**WHAT IS BEING ASKED**
Go through the listing and state how many lines hold the string "Update". Nothing else is needed.

**SUPPLIED ENTRIES**
⁂
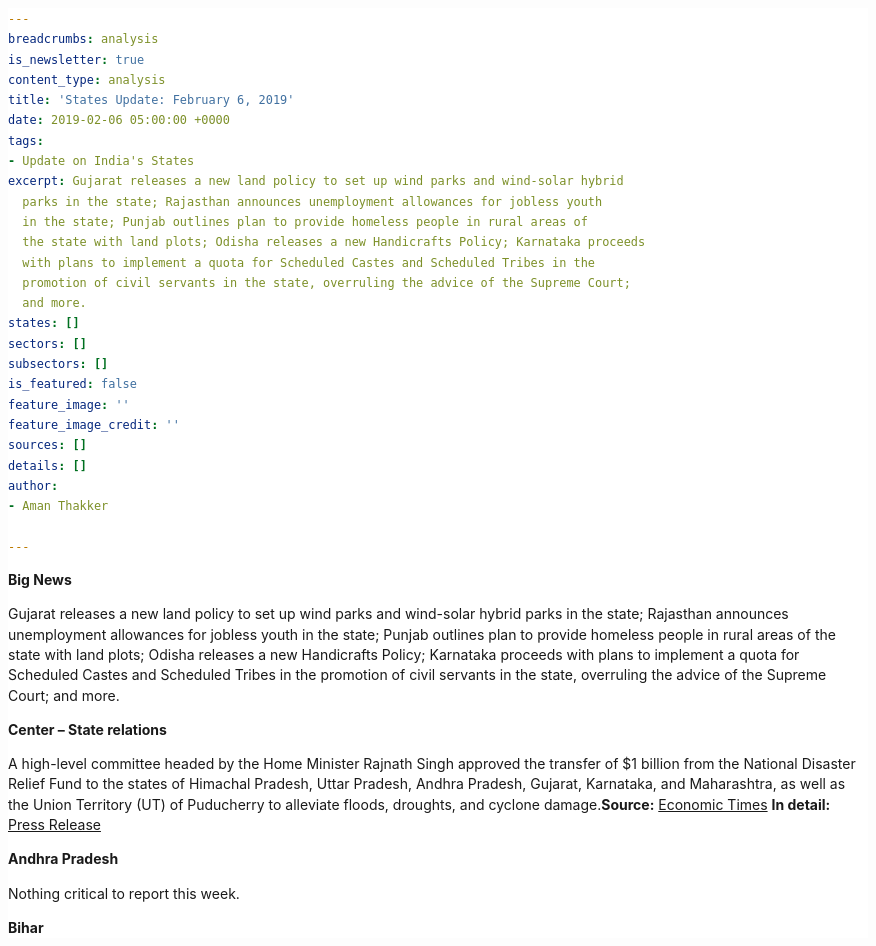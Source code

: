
 ```yaml
---
breadcrumbs: analysis
is_newsletter: true
content_type: analysis
title: 'States Update: February 6, 2019'
date: 2019-02-06 05:00:00 +0000
tags:
- Update on India's States
excerpt: Gujarat releases a new land policy to set up wind parks and wind-solar hybrid
  parks in the state; Rajasthan announces unemployment allowances for jobless youth
  in the state; Punjab outlines plan to provide homeless people in rural areas of
  the state with land plots; Odisha releases a new Handicrafts Policy; Karnataka proceeds
  with plans to implement a quota for Scheduled Castes and Scheduled Tribes in the
  promotion of civil servants in the state, overruling the advice of the Supreme Court;
  and more.
states: []
sectors: []
subsectors: []
is_featured: false
feature_image: ''
feature_image_credit: ''
sources: []
details: []
author:
- Aman Thakker

---
```

**Big News**

Gujarat releases a new land policy to set up wind parks and wind-solar hybrid parks in the state; Rajasthan announces unemployment allowances for jobless youth in the state; Punjab outlines plan to provide homeless people in rural areas of the state with land plots; Odisha releases a new Handicrafts Policy; Karnataka proceeds with plans to implement a quota for Scheduled Castes and Scheduled Tribes in the promotion of civil servants in the state, overruling the advice of the Supreme Court; and more.

**Center – State relations**

A high-level committee headed by the Home Minister Rajnath Singh approved the transfer of $1 billion from the National Disaster Relief Fund to the states of Himachal Pradesh, Uttar Pradesh, Andhra Pradesh, Gujarat, Karnataka, and Maharashtra, as well as the Union Territory (UT) of Puducherry to alleviate floods, droughts, and cyclone damage.**Source:** [Economic Times](https://economictimes.indiatimes.com/news/politics-and-nation/government-sanctions-rs-7214-cr-to-6-states-1-ut-as-relief-for-calamity-damage/articleshow/67738359.cms) **In detail:** [Press Release](http://pib.nic.in/newsite/PrintRelease.aspx?relid=187841)

**Andhra Pradesh**

Nothing critical to report this week.

**Bihar**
⁂
**ANSWER BOX**
2